Where a line of the listing below holds "paramaṃ", add it to the tally; give only the final number.

*Source data*.
╭──

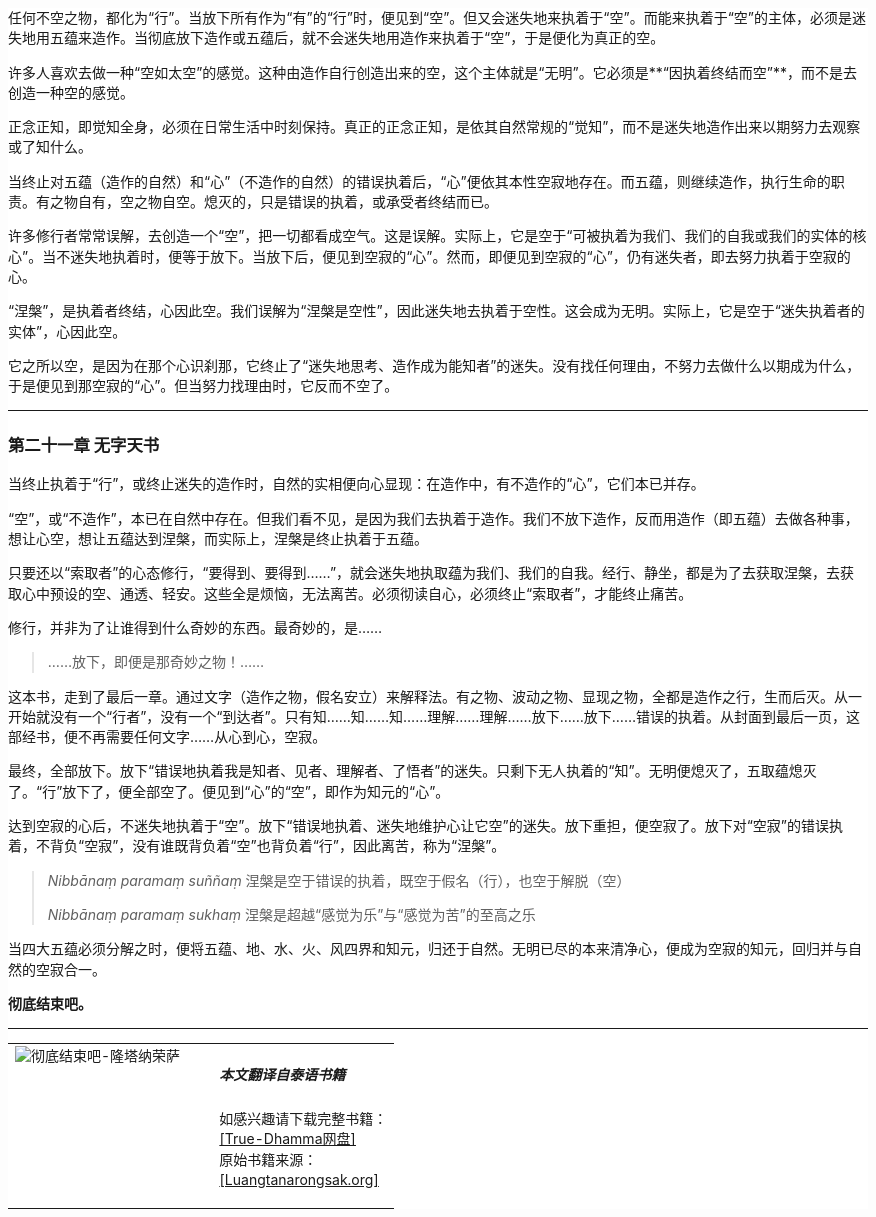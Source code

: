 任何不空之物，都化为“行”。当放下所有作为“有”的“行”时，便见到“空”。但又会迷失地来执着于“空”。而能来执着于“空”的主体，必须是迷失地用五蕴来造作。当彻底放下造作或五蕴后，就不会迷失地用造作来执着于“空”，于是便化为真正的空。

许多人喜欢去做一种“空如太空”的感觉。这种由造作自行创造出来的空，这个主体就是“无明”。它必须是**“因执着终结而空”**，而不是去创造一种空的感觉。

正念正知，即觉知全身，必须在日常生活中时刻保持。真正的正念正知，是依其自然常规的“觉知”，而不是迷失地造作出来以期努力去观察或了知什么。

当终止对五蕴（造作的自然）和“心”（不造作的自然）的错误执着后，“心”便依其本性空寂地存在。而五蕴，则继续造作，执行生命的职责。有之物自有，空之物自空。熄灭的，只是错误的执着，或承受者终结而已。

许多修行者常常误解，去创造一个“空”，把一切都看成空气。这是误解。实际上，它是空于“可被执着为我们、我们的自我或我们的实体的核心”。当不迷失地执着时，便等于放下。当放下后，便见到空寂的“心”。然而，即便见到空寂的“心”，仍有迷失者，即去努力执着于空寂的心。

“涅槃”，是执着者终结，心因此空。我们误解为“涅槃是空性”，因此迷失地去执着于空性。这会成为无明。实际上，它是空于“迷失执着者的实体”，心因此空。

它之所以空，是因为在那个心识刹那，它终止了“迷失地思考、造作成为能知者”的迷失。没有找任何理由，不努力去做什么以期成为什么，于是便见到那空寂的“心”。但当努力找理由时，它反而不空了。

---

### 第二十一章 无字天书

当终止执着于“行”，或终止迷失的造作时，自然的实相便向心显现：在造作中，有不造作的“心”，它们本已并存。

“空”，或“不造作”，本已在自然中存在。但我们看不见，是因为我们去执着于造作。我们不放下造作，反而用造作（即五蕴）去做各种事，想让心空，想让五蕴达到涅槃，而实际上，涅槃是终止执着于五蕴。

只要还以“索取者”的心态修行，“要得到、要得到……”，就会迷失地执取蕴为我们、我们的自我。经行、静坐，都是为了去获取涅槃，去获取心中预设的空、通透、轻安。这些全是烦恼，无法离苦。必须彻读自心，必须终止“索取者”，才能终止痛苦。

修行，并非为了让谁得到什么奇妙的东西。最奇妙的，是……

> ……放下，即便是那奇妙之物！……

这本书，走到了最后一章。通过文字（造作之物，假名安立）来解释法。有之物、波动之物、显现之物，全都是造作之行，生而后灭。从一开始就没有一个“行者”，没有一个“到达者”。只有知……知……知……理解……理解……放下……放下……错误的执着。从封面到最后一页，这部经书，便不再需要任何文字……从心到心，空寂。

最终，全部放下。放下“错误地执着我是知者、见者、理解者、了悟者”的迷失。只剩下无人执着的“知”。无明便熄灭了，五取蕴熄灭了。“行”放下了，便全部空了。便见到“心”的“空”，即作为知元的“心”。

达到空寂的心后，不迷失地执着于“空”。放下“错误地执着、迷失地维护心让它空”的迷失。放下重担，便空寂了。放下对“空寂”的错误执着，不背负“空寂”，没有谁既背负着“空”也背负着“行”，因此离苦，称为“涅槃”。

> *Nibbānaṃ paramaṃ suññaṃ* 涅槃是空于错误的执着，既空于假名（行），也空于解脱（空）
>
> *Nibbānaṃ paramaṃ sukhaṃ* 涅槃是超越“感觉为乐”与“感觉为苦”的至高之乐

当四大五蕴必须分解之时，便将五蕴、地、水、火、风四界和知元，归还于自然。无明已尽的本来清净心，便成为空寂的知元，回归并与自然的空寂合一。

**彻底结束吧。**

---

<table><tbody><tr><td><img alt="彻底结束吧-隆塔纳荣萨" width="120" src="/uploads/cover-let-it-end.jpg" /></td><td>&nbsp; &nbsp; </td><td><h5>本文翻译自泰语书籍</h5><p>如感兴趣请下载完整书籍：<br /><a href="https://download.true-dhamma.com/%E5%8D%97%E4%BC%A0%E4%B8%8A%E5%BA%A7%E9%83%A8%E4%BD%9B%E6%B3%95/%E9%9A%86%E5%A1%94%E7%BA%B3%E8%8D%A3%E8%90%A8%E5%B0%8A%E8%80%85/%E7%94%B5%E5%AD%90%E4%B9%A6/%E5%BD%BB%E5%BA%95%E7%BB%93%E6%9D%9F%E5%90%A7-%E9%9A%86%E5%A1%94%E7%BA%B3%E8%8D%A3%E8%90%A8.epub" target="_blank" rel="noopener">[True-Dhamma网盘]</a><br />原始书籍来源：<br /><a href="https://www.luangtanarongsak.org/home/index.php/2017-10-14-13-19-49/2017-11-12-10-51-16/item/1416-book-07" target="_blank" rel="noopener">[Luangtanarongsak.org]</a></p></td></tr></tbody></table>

╰──

*Problem solution*. 2